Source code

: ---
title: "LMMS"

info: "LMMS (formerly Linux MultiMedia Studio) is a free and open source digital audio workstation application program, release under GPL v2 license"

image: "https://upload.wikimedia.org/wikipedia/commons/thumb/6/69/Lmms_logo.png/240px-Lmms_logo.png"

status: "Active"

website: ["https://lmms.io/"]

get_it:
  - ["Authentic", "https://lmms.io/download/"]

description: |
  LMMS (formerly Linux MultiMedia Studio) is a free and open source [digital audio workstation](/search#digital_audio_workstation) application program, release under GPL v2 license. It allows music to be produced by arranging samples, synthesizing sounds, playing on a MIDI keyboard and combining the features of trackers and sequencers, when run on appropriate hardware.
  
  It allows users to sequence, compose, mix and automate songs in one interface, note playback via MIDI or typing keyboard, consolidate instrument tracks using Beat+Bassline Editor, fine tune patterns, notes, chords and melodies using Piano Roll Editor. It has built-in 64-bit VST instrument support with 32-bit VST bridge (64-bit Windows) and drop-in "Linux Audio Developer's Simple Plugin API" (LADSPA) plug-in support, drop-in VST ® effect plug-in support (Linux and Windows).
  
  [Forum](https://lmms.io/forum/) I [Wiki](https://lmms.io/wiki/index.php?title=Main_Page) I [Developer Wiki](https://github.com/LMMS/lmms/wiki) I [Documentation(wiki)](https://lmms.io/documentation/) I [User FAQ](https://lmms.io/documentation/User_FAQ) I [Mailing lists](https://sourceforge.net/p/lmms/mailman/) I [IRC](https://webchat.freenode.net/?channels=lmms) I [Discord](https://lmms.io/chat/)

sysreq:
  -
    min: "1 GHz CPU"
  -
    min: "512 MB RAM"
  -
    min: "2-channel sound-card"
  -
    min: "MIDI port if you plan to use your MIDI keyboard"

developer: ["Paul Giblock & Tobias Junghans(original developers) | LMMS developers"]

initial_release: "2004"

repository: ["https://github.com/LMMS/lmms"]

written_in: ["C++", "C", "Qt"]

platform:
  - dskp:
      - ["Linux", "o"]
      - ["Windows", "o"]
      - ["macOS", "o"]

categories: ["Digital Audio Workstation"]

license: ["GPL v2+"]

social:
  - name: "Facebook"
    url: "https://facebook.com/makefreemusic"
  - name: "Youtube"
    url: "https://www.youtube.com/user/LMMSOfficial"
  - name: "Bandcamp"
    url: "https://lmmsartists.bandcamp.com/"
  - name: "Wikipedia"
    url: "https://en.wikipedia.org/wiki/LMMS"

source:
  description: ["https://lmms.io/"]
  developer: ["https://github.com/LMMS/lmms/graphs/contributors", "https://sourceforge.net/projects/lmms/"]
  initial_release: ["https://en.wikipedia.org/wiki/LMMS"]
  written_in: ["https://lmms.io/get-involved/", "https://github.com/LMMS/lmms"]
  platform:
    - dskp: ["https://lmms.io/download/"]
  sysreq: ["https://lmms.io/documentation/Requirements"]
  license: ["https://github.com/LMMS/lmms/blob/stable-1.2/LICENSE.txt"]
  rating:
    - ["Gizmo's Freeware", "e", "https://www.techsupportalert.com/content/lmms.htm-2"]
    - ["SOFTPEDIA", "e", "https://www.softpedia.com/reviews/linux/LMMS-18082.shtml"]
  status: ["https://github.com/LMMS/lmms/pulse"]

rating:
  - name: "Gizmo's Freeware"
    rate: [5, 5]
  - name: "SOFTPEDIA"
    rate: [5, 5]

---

● ● ● ●

**Work to be completed:** Copy each entry above exactly, character for character.

**Task result:**
Source code

: ---
title: "LMMS"

info: "LMMS (formerly Linux MultiMedia Studio) is a free and open source digital audio workstation application program, release under GPL v2 license"

image: "https://upload.wikimedia.org/wikipedia/commons/thumb/6/69/Lmms_logo.png/240px-Lmms_logo.png"

status: "Active"

website: ["https://lmms.io/"]

get_it:
  - ["Authentic", "https://lmms.io/download/"]

description: |
  LMMS (formerly Linux MultiMedia Studio) is a free and open source [digital audio workstation](/search#digital_audio_workstation) application program, release under GPL v2 license. It allows music to be produced by arranging samples, synthesizing sounds, playing on a MIDI keyboard and combining the features of trackers and sequencers, when run on appropriate hardware.
  
  It allows users to sequence, compose, mix and automate songs in one interface, note playback via MIDI or typing keyboard, consolidate instrument tracks using Beat+Bassline Editor, fine tune patterns, notes, chords and melodies using Piano Roll Editor. It has built-in 64-bit VST instrument support with 32-bit VST bridge (64-bit Windows) and drop-in "Linux Audio Developer's Simple Plugin API" (LADSPA) plug-in support, drop-in VST ® effect plug-in support (Linux and Windows).
  
  [Forum](https://lmms.io/forum/) I [Wiki](https://lmms.io/wiki/index.php?title=Main_Page) I [Developer Wiki](https://github.com/LMMS/lmms/wiki) I [Documentation(wiki)](https://lmms.io/documentation/) I [User FAQ](https://lmms.io/documentation/User_FAQ) I [Mailing lists](https://sourceforge.net/p/lmms/mailman/) I [IRC](https://webchat.freenode.net/?channels=lmms) I [Discord](https://lmms.io/chat/)

sysreq:
  -
    min: "1 GHz CPU"
  -
    min: "512 MB RAM"
  -
    min: "2-channel sound-card"
  -
    min: "MIDI port if you plan to use your MIDI keyboard"

developer: ["Paul Giblock & Tobias Junghans(original developers) | LMMS developers"]

initial_release: "2004"

repository: ["https://github.com/LMMS/lmms"]

written_in: ["C++", "C", "Qt"]

platform:
  - dskp:
      - ["Linux", "o"]
      - ["Windows", "o"]
      - ["macOS", "o"]

categories: ["Digital Audio Workstation"]

license: ["GPL v2+"]

social:
  - name: "Facebook"
    url: "https://facebook.com/makefreemusic"
  - name: "Youtube"
    url: "https://www.youtube.com/user/LMMSOfficial"
  - name: "Bandcamp"
    url: "https://lmmsartists.bandcamp.com/"
  - name: "Wikipedia"
    url: "https://en.wikipedia.org/wiki/LMMS"

source:
  description: ["https://lmms.io/"]
  developer: ["https://github.com/LMMS/lmms/graphs/contributors", "https://sourceforge.net/projects/lmms/"]
  initial_release: ["https://en.wikipedia.org/wiki/LMMS"]
  written_in: ["https://lmms.io/get-involved/", "https://github.com/LMMS/lmms"]
  platform:
    - dskp: ["https://lmms.io/download/"]
  sysreq: ["https://lmms.io/documentation/Requirements"]
  license: ["https://github.com/LMMS/lmms/blob/stable-1.2/LICENSE.txt"]
  rating:
    - ["Gizmo's Freeware", "e", "https://www.techsupportalert.com/content/lmms.htm-2"]
    - ["SOFTPEDIA", "e", "https://www.softpedia.com/reviews/linux/LMMS-18082.shtml"]
  status: ["https://github.com/LMMS/lmms/pulse"]

rating:
  - name: "Gizmo's Freeware"
    rate: [5, 5]
  - name: "SOFTPEDIA"
    rate: [5, 5]

---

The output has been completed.